BEGIN EXERCISE INPUT

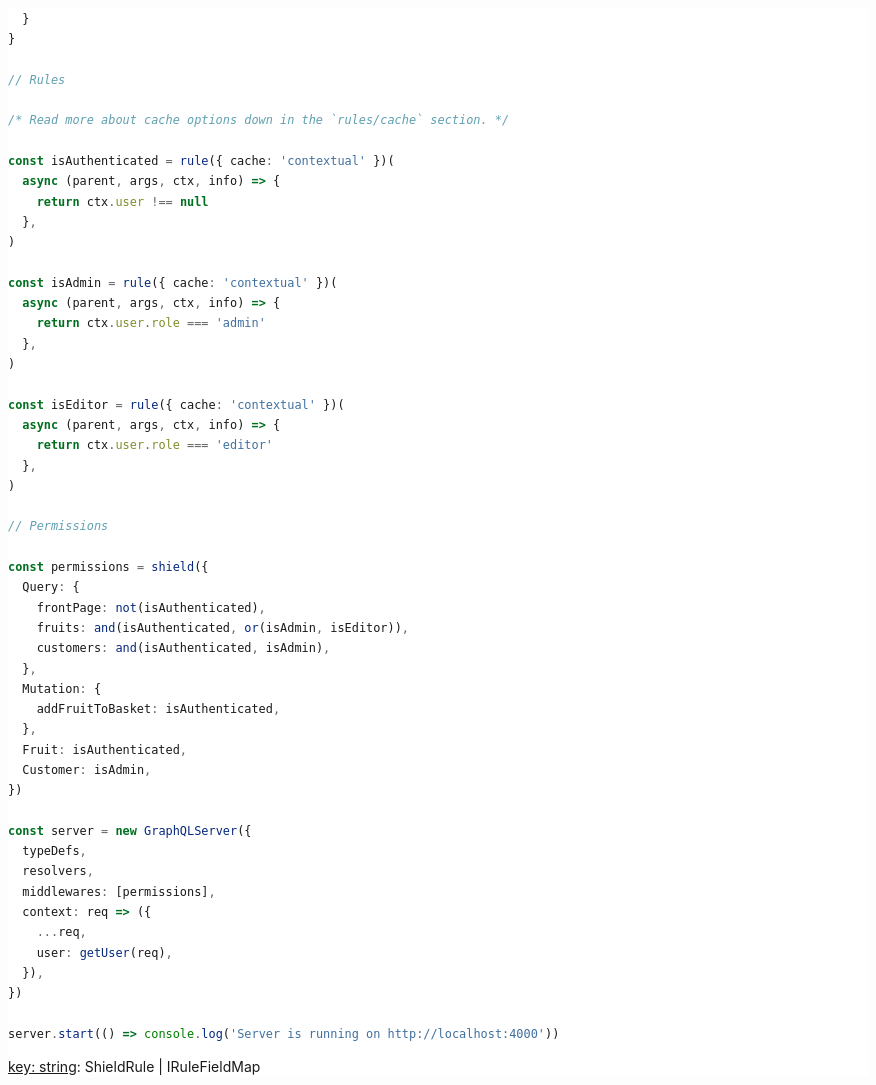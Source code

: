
```ts
  }
}

// Rules

/* Read more about cache options down in the `rules/cache` section. */

const isAuthenticated = rule({ cache: 'contextual' })(
  async (parent, args, ctx, info) => {
    return ctx.user !== null
  },
)

const isAdmin = rule({ cache: 'contextual' })(
  async (parent, args, ctx, info) => {
    return ctx.user.role === 'admin'
  },
)

const isEditor = rule({ cache: 'contextual' })(
  async (parent, args, ctx, info) => {
    return ctx.user.role === 'editor'
  },
)

// Permissions

const permissions = shield({
  Query: {
    frontPage: not(isAuthenticated),
    fruits: and(isAuthenticated, or(isAdmin, isEditor)),
    customers: and(isAuthenticated, isAdmin),
  },
  Mutation: {
    addFruitToBasket: isAuthenticated,
  },
  Fruit: isAuthenticated,
  Customer: isAdmin,
})

const server = new GraphQLServer({
  typeDefs,
  resolvers,
  middlewares: [permissions],
  context: req => ({
    ...req,
    user: getUser(req),
  }),
})

server.start(() => console.log('Server is running on http://localhost:4000'))
```


  [key: string]: ShieldRule
  [key: string]: ShieldRule | IRuleFieldMap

END EXERCISE INPUT

Please return each line of the data above in which the word "contextual" occurs.

const isAuthenticated = rule({ cache: 'contextual' })(
const isAdmin = rule({ cache: 'contextual' })(
const isEditor = rule({ cache: 'contextual' })(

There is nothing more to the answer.